2. Depois, o problema do discurso dos candidatos. Tendo o PR competências muito reduzidas (dissolver o Parlamento, vetar ou promulgar diplomas), quase todas elas de registo negativo, coloca-se o problema do discurso: que programa? A verdade é que o seu programa, no essencial, consiste em cumprir e fazer cumprir a constituição. Mas, assim sendo, o programa acaba por se reduzir à própria figura do candidato, essa sim importante para aquelas que são as verdadeiras funções do Presidente: interpretar a identidade nacional, promover o equilíbrio político-institucional, vigiar pelo cumprimento da constituição, garantir a livre dialéctica política democrática.

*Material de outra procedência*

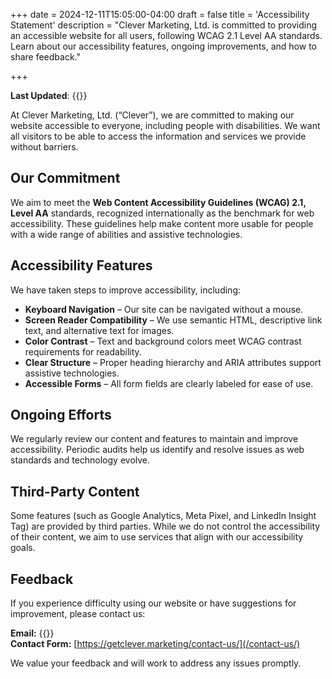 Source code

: +++
date = 2024-12-11T15:05:00-04:00
draft = false
title = 'Accessibility Statement'
description = "Clever Marketing, Ltd. is committed to providing an accessible website for all users, following WCAG 2.1 Level AA standards. Learn about our accessibility features, ongoing improvements, and how to share feedback."

+++

**Last Updated**: {{<date>}}

At Clever Marketing, Ltd. (“Clever”), we are committed to making our website accessible to everyone, including people with disabilities. We want all visitors to be able to access the information and services we provide without barriers.

## Our Commitment

We aim to meet the **Web Content Accessibility Guidelines (WCAG) 2.1, Level AA** standards, recognized internationally as the benchmark for web accessibility. These guidelines help make content more usable for people with a wide range of abilities and assistive technologies.

## Accessibility Features

We have taken steps to improve accessibility, including:

- **Keyboard Navigation** – Our site can be navigated without a mouse.
- **Screen Reader Compatibility** – We use semantic HTML, descriptive link text, and alternative text for images.
- **Color Contrast** – Text and background colors meet WCAG contrast requirements for readability.
- **Clear Structure** – Proper heading hierarchy and ARIA attributes support assistive technologies.
- **Accessible Forms** – All form fields are clearly labeled for ease of use.

## Ongoing Efforts

We regularly review our content and features to maintain and improve accessibility. Periodic audits help us identify and resolve issues as web standards and technology evolve.

## Third-Party Content

Some features (such as Google Analytics, Meta Pixel, and LinkedIn Insight Tag) are provided by third parties. While we do not control the accessibility of their content, we aim to use services that align with our accessibility goals.

## Feedback

If you experience difficulty using our website or have suggestions for improvement, please contact us:

**Email:** {{<email local="support" domain="getclever.marketing" >}}  
**Contact Form:** [https://getclever.marketing/contact-us/](/contact-us/)

We value your feedback and will work to address any issues promptly.
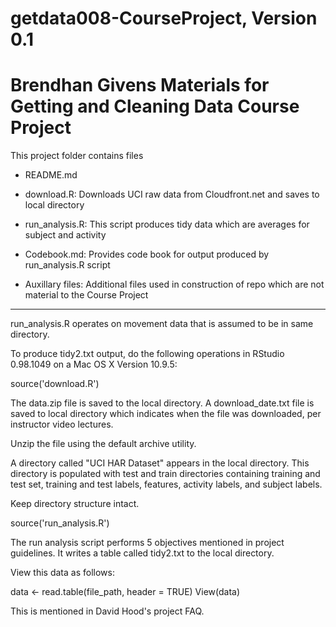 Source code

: getdata008-CourseProject, Version 0.1
========================
Brendhan Givens
Materials for Getting and Cleaning Data
Course Project
========================

This project folder contains files

- README.md

- download.R:  Downloads UCI raw data from Cloudfront.net and saves to local directory 

- run_analysis.R:  This script produces tidy data which are averages for subject and activity

- Codebook.md:  Provides code book for output produced by run_analysis.R script

- Auxillary files:  Additional files used in construction of repo which are not material to the Course Project

---

run_analysis.R operates on movement data that is assumed to be in same directory.

To produce tidy2.txt output, do the following operations in RStudio 0.98.1049 on a Mac OS X Version 10.9.5:

  source('download.R')

The data.zip file is saved to the local directory.  A download_date.txt file is saved to local directory which indicates when the file was downloaded, per instructor video lectures.

Unzip the file using the default archive utility.  

A directory called "UCI HAR Dataset" appears in the local directory.  This directory is populated with test and train directories containing training and test set, training and test labels, features, activity labels, and subject labels.

Keep directory structure intact. 

  source('run_analysis.R')

The run analysis script performs 5 objectives mentioned in project guidelines.  It writes a table called tidy2.txt to the local directory.

View this data as follows:

  data <- read.table(file_path, header = TRUE)
  View(data)

This is mentioned in David Hood's project FAQ.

Ou seja, a verdadeira função presidencial confunde-se com a própria figura do Presidente e não só enquanto órgão unipessoal que é. Mas, assim sendo, justificar-se-á uma eleição directa e por sufrágio universal? Eu creio que não.
3. Outra questão que resultou destas eleições foi a da representação política. Continuam os partidos a interpretar as expectativas políticas dos cidadãos ou representam estas eleições uma ruptura nesta lógica? Parece que sim, que estamos a viver uma ruptura, vistos os resultados, sobretudo à esquerda. O caso mais flagrante foi o de Manuel Alegre, que, em vez de somar, subtraiu – em apoios que numericamente correspondiam (tendo em conta as sondagens) a cerca de 40% do eleitorado, pelo menos. Mas não menos flagrante foi o caso de Fernando Nobre: como se explica que este candidato tenha obtido o dobro dos votos do candidato apoiado por uma organização como o PCP? E isto para não falar do candidato virtual Manuel Coelho, que consegue obter 4.5% dos votos expressos.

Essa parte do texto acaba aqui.